On 2/19/19 9:12 AM, Jann Horn wrote:
> On Mon, Feb 11, 2019 at 8:01 PM Jens Axboe <axboe@kernel.dk> wrote:
>> We normally have to fget/fput for each IO we do on a file. Even with
>> the batching we do, the cost of the atomic inc/dec of the file usage
>> count adds up.
>>
>> This adds IORING_REGISTER_FILES, and IORING_UNREGISTER_FILES opcodes
>> for the io_uring_register(2) system call. The arguments passed in must
>> be an array of __s32 holding file descriptors, and nr_args should hold
>> the number of file descriptors the application wishes to pin for the
>> duration of the io_uring instance (or until IORING_UNREGISTER_FILES is
>> called).
>>
>> When used, the application must set IOSQE_FIXED_FILE in the sqe->flags
>> member.

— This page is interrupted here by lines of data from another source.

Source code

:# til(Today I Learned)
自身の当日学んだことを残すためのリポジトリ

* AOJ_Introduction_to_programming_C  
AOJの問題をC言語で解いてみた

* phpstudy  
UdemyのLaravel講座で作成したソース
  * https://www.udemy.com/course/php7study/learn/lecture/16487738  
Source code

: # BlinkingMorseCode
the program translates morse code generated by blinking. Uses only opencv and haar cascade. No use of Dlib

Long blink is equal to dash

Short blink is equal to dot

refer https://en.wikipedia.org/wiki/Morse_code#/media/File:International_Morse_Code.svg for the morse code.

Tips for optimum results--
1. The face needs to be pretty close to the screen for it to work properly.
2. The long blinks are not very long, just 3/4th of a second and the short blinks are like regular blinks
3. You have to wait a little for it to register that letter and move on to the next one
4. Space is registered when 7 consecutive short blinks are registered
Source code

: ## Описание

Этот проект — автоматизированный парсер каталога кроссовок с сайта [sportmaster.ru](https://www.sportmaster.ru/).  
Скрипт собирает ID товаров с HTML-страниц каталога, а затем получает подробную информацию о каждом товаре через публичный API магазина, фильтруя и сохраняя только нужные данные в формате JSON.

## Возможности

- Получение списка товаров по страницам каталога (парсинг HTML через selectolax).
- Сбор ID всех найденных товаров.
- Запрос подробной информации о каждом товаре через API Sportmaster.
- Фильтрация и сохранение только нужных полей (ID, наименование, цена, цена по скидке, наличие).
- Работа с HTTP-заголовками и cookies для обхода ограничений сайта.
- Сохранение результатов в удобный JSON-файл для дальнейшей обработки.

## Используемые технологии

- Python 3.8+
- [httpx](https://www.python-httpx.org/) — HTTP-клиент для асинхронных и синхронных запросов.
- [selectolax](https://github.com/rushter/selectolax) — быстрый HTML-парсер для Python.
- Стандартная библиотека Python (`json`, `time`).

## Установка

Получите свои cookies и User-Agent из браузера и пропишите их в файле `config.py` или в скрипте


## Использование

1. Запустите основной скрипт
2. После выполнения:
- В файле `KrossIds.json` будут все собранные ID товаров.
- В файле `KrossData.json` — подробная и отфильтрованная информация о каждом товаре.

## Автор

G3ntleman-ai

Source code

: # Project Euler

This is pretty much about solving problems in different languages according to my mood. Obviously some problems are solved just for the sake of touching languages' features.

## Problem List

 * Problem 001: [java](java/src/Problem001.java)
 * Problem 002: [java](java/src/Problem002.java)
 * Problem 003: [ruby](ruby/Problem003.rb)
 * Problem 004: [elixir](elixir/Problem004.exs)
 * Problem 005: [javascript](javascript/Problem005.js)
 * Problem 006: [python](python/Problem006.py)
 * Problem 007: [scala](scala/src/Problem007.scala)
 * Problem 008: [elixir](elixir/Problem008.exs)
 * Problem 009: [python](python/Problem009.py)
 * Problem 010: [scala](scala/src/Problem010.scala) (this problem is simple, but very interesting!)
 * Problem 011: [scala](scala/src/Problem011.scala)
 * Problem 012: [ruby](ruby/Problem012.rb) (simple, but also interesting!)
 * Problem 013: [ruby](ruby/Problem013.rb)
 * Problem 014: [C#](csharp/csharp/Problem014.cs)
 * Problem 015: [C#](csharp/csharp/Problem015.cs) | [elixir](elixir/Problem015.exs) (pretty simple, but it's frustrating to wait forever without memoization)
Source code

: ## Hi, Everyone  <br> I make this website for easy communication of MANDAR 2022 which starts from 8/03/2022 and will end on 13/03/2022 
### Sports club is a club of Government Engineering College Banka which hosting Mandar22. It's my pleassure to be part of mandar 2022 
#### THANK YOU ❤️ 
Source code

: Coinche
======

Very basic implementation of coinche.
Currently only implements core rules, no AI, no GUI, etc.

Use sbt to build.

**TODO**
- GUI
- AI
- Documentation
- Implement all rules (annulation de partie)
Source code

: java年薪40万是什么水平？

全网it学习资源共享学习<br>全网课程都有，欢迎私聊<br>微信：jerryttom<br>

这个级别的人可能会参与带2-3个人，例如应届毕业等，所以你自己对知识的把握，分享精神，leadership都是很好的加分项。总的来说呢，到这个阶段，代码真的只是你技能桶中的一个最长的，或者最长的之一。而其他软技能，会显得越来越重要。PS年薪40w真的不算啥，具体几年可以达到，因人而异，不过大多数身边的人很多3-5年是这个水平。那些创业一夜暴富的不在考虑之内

Then, instead of setting sqe->fd to the real fd, it sets sqe->fd
>> to the index in the array passed in to IORING_REGISTER_FILES.
>>
>> Files are automatically unregistered when the io_uring instance is torn
>> down. An application need only unregister if it wishes to register a new
>> set of fds.
>>
>> Reviewed-by: Hannes Reinecke <hare@suse.com>
>> Signed-off-by: Jens Axboe <axboe@kernel.dk>
>> ---
> [...]
>> @@ -1335,6 +1379,161 @@ static int io_cqring_wait(struct io_ring_ctx *ctx, int min_events,
>>         return READ_ONCE(ring->r.head) == READ_ONCE(ring->r.tail) ? ret : 0;
>>  }
>>
>> +static void __io_sqe_files_unregister(struct io_ring_ctx *ctx)
>> +{
>> +#if defined(CONFIG_UNIX)
>> +       if (ctx->ring_sock) {
>> +               struct sock *sock = ctx->ring_sock->sk;
>> +               struct sk_buff *skb;
>> +
>> +               while ((skb = skb_dequeue(&sock->sk_receive_queue)) != NULL)
>> +                       kfree_skb(skb);
>> +       }
>> +#else
>> +       int i;
>> +
>> +       for (i = 0; i < ctx->nr_user_files; i++)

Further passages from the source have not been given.